**Exercise data:**
⟨
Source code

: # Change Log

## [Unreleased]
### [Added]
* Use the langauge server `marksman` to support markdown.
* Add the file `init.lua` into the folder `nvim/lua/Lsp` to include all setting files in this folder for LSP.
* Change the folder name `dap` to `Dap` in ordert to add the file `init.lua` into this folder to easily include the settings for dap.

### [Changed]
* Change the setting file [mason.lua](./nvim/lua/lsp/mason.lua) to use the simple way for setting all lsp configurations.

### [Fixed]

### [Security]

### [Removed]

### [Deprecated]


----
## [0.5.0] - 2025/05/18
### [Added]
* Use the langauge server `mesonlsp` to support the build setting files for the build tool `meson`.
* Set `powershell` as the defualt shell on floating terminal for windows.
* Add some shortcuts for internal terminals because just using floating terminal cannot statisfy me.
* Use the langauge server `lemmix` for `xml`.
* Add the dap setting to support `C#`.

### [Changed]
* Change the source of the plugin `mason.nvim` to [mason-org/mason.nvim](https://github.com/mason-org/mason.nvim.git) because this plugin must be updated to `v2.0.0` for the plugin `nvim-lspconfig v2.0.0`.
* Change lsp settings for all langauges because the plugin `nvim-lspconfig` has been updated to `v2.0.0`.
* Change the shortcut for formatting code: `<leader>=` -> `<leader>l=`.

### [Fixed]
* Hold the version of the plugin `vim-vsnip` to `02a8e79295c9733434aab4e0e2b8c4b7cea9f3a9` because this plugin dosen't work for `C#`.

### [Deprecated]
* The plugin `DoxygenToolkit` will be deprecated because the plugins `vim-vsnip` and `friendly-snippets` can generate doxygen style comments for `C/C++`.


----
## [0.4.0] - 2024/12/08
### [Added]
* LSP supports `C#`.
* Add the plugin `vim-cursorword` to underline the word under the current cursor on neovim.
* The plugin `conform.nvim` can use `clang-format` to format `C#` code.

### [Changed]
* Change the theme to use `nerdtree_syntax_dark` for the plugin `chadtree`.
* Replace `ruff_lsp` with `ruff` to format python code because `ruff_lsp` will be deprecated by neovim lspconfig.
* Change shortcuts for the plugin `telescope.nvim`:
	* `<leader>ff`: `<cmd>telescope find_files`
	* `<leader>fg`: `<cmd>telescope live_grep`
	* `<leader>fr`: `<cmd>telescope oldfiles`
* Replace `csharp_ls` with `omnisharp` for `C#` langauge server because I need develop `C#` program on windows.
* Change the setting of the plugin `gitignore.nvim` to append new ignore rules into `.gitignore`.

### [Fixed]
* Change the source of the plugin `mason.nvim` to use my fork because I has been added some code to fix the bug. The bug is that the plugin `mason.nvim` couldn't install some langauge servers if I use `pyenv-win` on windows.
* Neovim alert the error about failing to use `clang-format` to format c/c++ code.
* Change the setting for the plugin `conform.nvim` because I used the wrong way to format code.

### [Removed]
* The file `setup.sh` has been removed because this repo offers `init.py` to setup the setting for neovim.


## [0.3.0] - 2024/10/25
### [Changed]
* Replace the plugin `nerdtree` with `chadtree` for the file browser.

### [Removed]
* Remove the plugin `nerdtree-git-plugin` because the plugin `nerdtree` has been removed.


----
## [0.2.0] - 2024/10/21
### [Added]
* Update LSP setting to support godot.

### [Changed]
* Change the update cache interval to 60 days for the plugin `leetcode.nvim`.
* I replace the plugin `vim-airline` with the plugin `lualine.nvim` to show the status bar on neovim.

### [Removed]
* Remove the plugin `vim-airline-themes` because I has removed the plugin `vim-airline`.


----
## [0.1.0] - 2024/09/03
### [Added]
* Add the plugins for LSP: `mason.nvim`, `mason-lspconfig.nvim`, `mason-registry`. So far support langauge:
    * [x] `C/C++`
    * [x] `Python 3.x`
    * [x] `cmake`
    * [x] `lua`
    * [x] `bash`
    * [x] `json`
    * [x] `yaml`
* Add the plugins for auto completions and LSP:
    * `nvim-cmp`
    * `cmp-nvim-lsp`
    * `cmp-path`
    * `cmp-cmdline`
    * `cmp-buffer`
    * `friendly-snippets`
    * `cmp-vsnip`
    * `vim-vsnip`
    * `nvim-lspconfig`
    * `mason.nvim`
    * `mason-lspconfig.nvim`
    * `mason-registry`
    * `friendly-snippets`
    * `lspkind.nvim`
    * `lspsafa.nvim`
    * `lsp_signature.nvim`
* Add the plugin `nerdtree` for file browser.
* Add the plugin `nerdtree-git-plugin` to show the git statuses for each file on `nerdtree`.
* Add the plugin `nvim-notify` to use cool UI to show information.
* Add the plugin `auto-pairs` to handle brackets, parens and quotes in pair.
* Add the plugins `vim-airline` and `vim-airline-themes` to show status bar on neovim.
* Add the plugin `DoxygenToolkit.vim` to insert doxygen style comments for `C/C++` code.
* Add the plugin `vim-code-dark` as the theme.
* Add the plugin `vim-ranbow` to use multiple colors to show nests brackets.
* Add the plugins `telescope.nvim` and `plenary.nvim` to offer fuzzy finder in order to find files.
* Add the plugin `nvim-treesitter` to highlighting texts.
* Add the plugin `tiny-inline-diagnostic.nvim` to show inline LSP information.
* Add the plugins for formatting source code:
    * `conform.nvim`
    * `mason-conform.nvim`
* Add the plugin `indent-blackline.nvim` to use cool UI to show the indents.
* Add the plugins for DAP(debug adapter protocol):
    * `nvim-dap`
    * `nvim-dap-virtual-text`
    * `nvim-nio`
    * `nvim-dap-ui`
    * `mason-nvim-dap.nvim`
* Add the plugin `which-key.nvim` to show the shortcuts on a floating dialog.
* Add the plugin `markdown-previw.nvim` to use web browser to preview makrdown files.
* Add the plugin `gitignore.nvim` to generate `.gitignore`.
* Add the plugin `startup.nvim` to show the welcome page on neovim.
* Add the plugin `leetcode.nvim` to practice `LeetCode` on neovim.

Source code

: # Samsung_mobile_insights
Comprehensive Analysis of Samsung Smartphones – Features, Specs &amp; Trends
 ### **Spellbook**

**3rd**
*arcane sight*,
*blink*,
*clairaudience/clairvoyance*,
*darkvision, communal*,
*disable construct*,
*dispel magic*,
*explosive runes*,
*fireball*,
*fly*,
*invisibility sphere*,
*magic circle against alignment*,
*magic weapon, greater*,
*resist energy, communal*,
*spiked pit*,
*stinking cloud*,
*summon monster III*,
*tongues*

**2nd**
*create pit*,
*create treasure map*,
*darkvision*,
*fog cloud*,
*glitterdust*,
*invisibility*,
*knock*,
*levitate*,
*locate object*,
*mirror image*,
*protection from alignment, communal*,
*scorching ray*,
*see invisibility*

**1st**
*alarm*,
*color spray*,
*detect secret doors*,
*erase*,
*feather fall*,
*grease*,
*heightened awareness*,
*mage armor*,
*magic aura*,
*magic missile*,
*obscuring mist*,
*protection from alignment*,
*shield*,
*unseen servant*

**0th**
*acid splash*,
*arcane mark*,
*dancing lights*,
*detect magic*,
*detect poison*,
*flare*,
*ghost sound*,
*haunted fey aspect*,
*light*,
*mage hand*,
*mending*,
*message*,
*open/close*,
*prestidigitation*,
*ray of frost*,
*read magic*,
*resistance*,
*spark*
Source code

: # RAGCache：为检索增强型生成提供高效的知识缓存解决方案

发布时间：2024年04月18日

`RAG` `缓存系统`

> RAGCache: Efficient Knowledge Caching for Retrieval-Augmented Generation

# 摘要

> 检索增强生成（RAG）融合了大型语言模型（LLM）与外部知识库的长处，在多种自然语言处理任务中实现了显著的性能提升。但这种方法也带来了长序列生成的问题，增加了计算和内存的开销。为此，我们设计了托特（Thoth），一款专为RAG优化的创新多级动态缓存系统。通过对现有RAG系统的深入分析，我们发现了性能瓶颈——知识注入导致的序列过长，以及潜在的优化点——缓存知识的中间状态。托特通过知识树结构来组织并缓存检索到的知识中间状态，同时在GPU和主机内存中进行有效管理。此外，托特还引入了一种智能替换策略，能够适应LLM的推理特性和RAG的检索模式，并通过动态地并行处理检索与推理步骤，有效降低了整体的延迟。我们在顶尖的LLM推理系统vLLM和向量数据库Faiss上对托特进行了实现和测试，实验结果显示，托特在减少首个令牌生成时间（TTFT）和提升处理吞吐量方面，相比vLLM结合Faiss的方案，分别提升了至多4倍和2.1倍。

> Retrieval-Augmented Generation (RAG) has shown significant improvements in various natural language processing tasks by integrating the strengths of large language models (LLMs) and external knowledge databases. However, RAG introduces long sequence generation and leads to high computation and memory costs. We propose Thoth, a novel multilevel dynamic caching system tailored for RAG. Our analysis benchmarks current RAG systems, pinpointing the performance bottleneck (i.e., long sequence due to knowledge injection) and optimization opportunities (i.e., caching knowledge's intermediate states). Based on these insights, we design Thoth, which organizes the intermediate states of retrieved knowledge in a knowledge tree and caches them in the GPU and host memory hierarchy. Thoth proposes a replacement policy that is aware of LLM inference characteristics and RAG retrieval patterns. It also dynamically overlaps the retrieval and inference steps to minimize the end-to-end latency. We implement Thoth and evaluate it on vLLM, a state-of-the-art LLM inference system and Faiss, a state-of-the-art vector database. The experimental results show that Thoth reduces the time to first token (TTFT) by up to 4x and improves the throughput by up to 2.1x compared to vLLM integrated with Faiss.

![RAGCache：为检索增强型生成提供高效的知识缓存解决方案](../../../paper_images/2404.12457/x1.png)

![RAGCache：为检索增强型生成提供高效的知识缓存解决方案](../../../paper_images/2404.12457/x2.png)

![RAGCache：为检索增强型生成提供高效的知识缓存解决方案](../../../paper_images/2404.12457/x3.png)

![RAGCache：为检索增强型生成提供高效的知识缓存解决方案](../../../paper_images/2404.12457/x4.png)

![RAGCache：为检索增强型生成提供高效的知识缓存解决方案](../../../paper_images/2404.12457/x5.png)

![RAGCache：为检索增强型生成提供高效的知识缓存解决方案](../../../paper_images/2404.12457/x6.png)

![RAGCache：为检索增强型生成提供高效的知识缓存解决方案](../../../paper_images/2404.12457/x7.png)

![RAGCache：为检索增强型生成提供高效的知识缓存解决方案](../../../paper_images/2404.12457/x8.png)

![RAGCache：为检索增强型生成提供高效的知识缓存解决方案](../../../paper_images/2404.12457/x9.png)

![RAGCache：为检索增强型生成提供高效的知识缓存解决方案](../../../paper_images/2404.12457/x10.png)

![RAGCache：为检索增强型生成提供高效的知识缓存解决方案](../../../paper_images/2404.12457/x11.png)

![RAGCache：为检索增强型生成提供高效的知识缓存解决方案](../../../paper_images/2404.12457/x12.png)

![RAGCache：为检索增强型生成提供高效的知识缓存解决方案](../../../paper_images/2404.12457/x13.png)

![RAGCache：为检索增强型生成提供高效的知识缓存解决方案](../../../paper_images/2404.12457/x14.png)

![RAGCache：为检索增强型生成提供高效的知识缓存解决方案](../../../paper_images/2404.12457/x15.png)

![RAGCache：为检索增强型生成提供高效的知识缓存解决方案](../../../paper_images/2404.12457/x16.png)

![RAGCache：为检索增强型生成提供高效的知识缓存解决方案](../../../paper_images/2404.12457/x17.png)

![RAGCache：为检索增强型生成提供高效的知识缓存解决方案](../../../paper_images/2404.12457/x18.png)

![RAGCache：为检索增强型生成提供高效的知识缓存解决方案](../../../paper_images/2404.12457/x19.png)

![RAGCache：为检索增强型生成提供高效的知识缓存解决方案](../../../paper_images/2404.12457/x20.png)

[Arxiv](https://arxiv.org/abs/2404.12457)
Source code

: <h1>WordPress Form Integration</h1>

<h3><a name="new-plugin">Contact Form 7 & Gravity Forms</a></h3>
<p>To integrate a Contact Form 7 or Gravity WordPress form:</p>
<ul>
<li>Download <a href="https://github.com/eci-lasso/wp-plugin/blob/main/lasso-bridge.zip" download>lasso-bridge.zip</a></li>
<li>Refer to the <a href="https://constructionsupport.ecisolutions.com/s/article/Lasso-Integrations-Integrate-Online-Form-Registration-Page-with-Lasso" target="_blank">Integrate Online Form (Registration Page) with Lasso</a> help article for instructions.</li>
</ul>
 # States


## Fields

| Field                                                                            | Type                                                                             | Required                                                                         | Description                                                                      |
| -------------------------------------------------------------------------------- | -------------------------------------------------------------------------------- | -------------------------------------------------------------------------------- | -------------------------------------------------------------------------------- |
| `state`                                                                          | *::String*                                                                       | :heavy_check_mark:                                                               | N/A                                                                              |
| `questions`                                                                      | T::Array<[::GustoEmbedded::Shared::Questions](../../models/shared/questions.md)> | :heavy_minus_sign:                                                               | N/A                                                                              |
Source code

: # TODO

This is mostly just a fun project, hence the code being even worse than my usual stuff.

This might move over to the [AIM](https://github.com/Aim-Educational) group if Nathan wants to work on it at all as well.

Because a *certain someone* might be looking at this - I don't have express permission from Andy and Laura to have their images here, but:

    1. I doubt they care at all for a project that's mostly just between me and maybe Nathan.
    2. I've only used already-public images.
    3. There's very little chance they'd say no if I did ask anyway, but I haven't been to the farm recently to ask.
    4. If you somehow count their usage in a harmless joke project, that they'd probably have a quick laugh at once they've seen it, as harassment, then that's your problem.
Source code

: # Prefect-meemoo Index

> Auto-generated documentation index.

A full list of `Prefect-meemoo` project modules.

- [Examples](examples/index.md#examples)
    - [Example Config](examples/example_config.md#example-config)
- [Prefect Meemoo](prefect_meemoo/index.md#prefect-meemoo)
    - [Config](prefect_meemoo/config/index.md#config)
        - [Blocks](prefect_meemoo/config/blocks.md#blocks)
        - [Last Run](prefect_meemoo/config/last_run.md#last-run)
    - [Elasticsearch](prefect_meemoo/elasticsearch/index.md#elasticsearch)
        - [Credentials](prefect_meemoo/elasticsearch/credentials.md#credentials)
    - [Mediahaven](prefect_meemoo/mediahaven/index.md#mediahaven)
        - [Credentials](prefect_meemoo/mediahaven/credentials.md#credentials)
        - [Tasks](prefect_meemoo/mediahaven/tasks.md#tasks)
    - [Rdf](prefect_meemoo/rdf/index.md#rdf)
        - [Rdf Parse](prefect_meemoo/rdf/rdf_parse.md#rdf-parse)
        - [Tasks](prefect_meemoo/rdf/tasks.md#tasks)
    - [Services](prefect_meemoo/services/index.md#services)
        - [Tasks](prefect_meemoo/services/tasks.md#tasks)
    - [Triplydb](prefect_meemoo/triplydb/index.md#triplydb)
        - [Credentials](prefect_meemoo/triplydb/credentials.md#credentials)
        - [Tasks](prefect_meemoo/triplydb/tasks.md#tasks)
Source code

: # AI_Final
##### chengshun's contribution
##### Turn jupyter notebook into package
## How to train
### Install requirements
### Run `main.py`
⟩
**Task description:** All lines of the data that hold "information" need to be copied.

**Written answer:**
* Add the plugin `nvim-notify` to use cool UI to show information.
* Add the plugin `tiny-inline-diagnostic.nvim` to show inline LSP information.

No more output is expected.